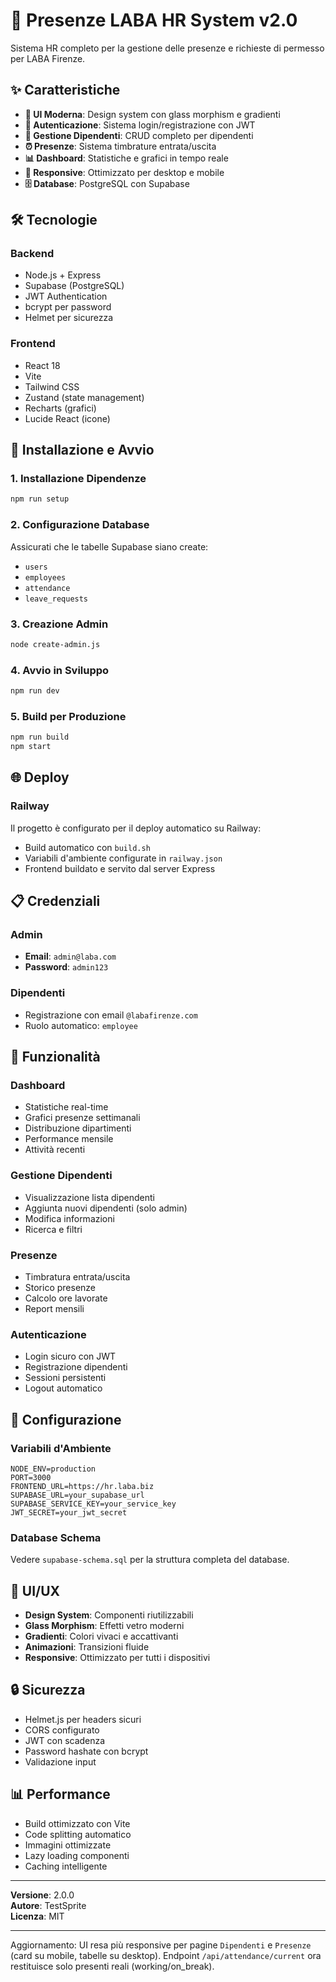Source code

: # 🚀 Presenze LABA HR System v2.0

Sistema HR completo per la gestione delle presenze e richieste di permesso per LABA Firenze.

## ✨ Caratteristiche

- **🎨 UI Moderna**: Design system con glass morphism e gradienti
- **🔐 Autenticazione**: Sistema login/registrazione con JWT
- **👥 Gestione Dipendenti**: CRUD completo per dipendenti
- **⏰ Presenze**: Sistema timbrature entrata/uscita
- **📊 Dashboard**: Statistiche e grafici in tempo reale
- **📱 Responsive**: Ottimizzato per desktop e mobile
- **🗄️ Database**: PostgreSQL con Supabase

## 🛠️ Tecnologie

### Backend
- Node.js + Express
- Supabase (PostgreSQL)
- JWT Authentication
- bcrypt per password
- Helmet per sicurezza

### Frontend
- React 18
- Vite
- Tailwind CSS
- Zustand (state management)
- Recharts (grafici)
- Lucide React (icone)

## 🚀 Installazione e Avvio

### 1. Installazione Dipendenze
```bash
npm run setup
```

### 2. Configurazione Database
Assicurati che le tabelle Supabase siano create:
- `users`
- `employees` 
- `attendance`
- `leave_requests`

### 3. Creazione Admin
```bash
node create-admin.js
```

### 4. Avvio in Sviluppo
```bash
npm run dev
```

### 5. Build per Produzione
```bash
npm run build
npm start
```

## 🌐 Deploy

### Railway
Il progetto è configurato per il deploy automatico su Railway:
- Build automatico con `build.sh`
- Variabili d'ambiente configurate in `railway.json`
- Frontend buildato e servito dal server Express

## 📋 Credenziali

### Admin
- **Email**: `admin@laba.com`
- **Password**: `admin123`

### Dipendenti
- Registrazione con email `@labafirenze.com`
- Ruolo automatico: `employee`

## 🎯 Funzionalità

### Dashboard
- Statistiche real-time
- Grafici presenze settimanali
- Distribuzione dipartimenti
- Performance mensile
- Attività recenti

### Gestione Dipendenti
- Visualizzazione lista dipendenti
- Aggiunta nuovi dipendenti (solo admin)
- Modifica informazioni
- Ricerca e filtri

### Presenze
- Timbratura entrata/uscita
- Storico presenze
- Calcolo ore lavorate
- Report mensili

### Autenticazione
- Login sicuro con JWT
- Registrazione dipendenti
- Sessioni persistenti
- Logout automatico

## 🔧 Configurazione

### Variabili d'Ambiente
```env
NODE_ENV=production
PORT=3000
FRONTEND_URL=https://hr.laba.biz
SUPABASE_URL=your_supabase_url
SUPABASE_SERVICE_KEY=your_service_key
JWT_SECRET=your_jwt_secret
```

### Database Schema
Vedere `supabase-schema.sql` per la struttura completa del database.

## 📱 UI/UX

- **Design System**: Componenti riutilizzabili
- **Glass Morphism**: Effetti vetro moderni
- **Gradienti**: Colori vivaci e accattivanti
- **Animazioni**: Transizioni fluide
- **Responsive**: Ottimizzato per tutti i dispositivi

## 🔒 Sicurezza

- Helmet.js per headers sicuri
- CORS configurato
- JWT con scadenza
- Password hashate con bcrypt
- Validazione input

## 📊 Performance

- Build ottimizzato con Vite
- Code splitting automatico
- Immagini ottimizzate
- Lazy loading componenti
- Caching intelligente

---

**Versione**: 2.0.0  
**Autore**: TestSprite  
**Licenza**: MIT

---

Aggiornamento: UI resa più responsive per pagine `Dipendenti` e `Presenze` (card su mobile, tabelle su desktop). Endpoint `/api/attendance/current` ora restituisce solo presenti reali (working/on_break).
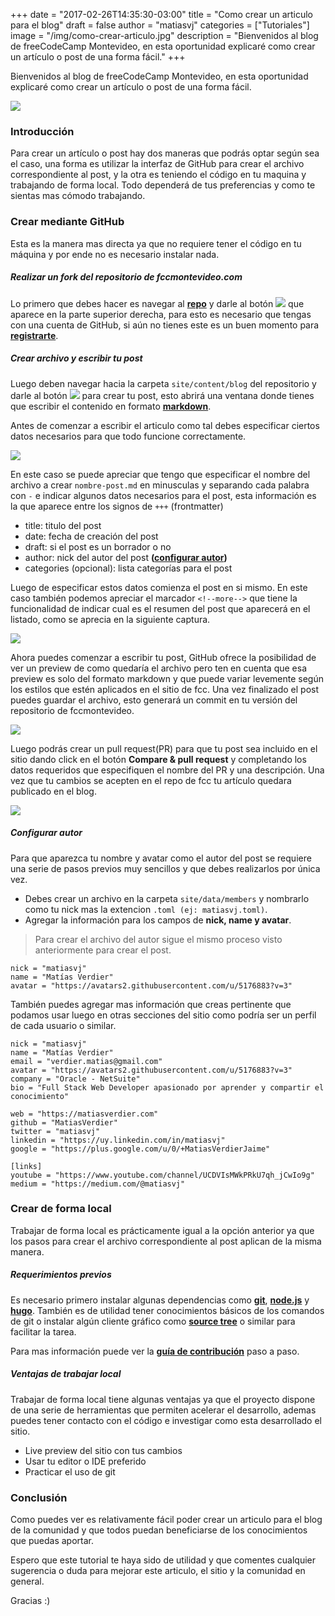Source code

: +++
date = "2017-02-26T14:35:30-03:00"
title = "Como crear un articulo para el blog"
draft = false
author = "matiasvj"
categories = ["Tutoriales"]
image = "/img/como-crear-articulo.jpg"
description = "Bienvenidos al blog de freeCodeCamp Montevideo, en esta oportunidad explicaré como crear un artículo o post de una forma fácil."
+++

Bienvenidos al blog de freeCodeCamp Montevideo, en esta oportunidad explicaré como crear un artículo o post de una forma fácil.

<!--more-->

![](/img/como-crear-articulo.jpg)

### Introducción

Para crear un artículo o post hay dos maneras que podrás optar según sea el caso, una forma es utilizar la interfaz de GitHub para crear el archivo correspondiente al post, y la otra es teniendo el código en tu maquina y trabajando de forma local. Todo dependerá de tus preferencias y como te sientas mas cómodo trabajando.

### Crear mediante GitHub

Esta es la manera mas directa ya que no requiere tener el código en tu máquina y por ende no es necesario instalar nada.

##### Realizar un fork del repositorio de fccmontevideo.com

Lo primero que debes hacer es navegar al **[repo](https://github.com/FreeCodeCampMontevideo/fccmontevideo.com)** y darle al botón <img class="inline-image" src="/img/fork-button.png"> que aparece en la parte superior derecha, para esto es necesario que tengas con una cuenta de GitHub, si aún no tienes este es un buen momento para **[registrarte](https://github.com/join)**.

##### Crear archivo y escribir tu post

Luego deben navegar hacia la carpeta `site/content/blog` del repositorio y darle al botón <img class="inline-image" src="/img/create-new-file-button.png"> para crear tu post, esto abrirá una ventana donde tienes que escribir el contenido en formato **[markdown](https://guides.github.com/features/mastering-markdown/)**.

Antes de comenzar a escribir el articulo como tal debes especificar ciertos datos necesarios para que todo funcione correctamente.

![](/img/post-metadata.png)

En este caso se puede apreciar que tengo que especificar el nombre del archivo a crear `nombre-post.md` en minusculas y separando cada palabra con `-` e indicar algunos datos necesarios para el post, esta información es la que aparece entre los signos de `+++` (frontmatter)

- title: titulo del post
- date: fecha de creación del post
- draft: si el post es un borrador o no
- author: nick del autor del post **([configurar autor](#configurar-autor))**
- categories (opcional): lista categorías para el post

Luego de especificar estos datos comienza el post en si mismo. En este caso también podemos apreciar el marcador `<!--more-->` que tiene la funcionalidad de indicar cual es el resumen del post que aparecerá en el listado, como se aprecia en la siguiente captura.

![](/img/post-list-view.png)

Ahora puedes comenzar a escribir tu post, GitHub ofrece la posibilidad de ver un preview de como quedaría el archivo pero ten en cuenta que esa preview es solo del formato markdown y que puede variar levemente según los estilos que estén aplicados en el sitio de fcc.
Una vez finalizado el post puedes guardar el archivo, esto generará un commit en tu versión del repositorio de fccmontevideo.

![](/img/save-post.png)

Luego podrás crear un pull request(PR) para que tu post sea incluido en el sitio dando click en el botón **Compare & pull request** y completando los datos requeridos que especifiquen el nombre del PR y una descripción. Una vez que tu cambios se acepten en el repo de fcc tu artículo quedara publicado en el blog.

![](/img/post-pull-request.png)

##### Configurar autor

Para que aparezca tu nombre y avatar como el autor del post se requiere una serie de pasos previos muy sencillos y que debes realizarlos por única vez.

- Debes crear un archivo en la carpeta `site/data/members` y nombrarlo como tu nick mas la extencion `.toml (ej: matiasvj.toml)`.
- Agregar la información para los campos de **nick, name y avatar**.

> Para crear el archivo del autor sigue el mismo proceso visto anteriormente para crear el post.

```
nick = "matiasvj"
name = "Matías Verdier"
avatar = "https://avatars2.githubusercontent.com/u/5176883?v=3"
```

También puedes agregar mas información que creas pertinente que podamos usar luego en otras secciones del sitio como podría ser un perfil de cada usuario o similar.

```
nick = "matiasvj"
name = "Matías Verdier"
email = "verdier.matias@gmail.com"
avatar = "https://avatars2.githubusercontent.com/u/5176883?v=3"
company = "Oracle - NetSuite"
bio = "Full Stack Web Developer apasionado por aprender y compartir el conocimiento"

web = "https://matiasverdier.com"
github = "MatiasVerdier"
twitter = "matiasvj"
linkedin = "https://uy.linkedin.com/in/matiasvj"
google = "https://plus.google.com/u/0/+MatiasVerdierJaime"

[links]
youtube = "https://www.youtube.com/channel/UCDVIsMWkPRkU7qh_jCwIo9g"
medium = "https://medium.com/@matiasvj"

```

### Crear de forma local

Trabajar de forma local es prácticamente igual a la opción anterior ya que los pasos para crear el archivo correspondiente al post aplican de la misma manera.

##### Requerimientos previos

Es necesario primero instalar algunas dependencias como **[git](https://git-scm.com/download)**, **[node.js](https://nodejs.org/en/)** y **[hugo](https://gohugo.io/)**.
También es de utilidad tener conocimientos básicos de los comandos de git o instalar algún cliente gráfico como **[source tree](https://www.sourcetreeapp.com/)** o similar para facilitar la tarea.

Para mas información puede ver la **[guía de contribución](https://github.com/MatiasVerdier/fccmontevideo.com/blob/staging/CONTRIBUTING.md)** paso a paso.

##### Ventajas de trabajar local

Trabajar de forma local tiene algunas ventajas ya que el proyecto dispone de una serie de herramientas que permiten acelerar el desarrollo, ademas puedes tener contacto con el código e investigar como esta desarrollado el sitio.

- Live preview del sitio con tus cambios
- Usar tu editor o IDE preferido
- Practicar el uso de git

### Conclusión

Como puedes ver es relativamente fácil poder crear un articulo para el blog de la comunidad y que todos puedan beneficiarse de los conocimientos que puedas aportar.

Espero que este tutorial te haya sido de utilidad y que comentes cualquier sugerencia o duda para mejorar este articulo, el sitio y la comunidad en general.

Gracias :)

→ **THE TASK**: Track down every line of the material containing the string "nick", and copy it.

→ **ANSWER SECTION**:
- author: nick del autor del post **([configurar autor](#configurar-autor))**
- Debes crear un archivo en la carpeta `site/data/members` y nombrarlo como tu nick mas la extencion `.toml (ej: matiasvj.toml)`.
- Agregar la información para los campos de **nick, name y avatar**.
nick = "matiasvj"
nick = "matiasvj"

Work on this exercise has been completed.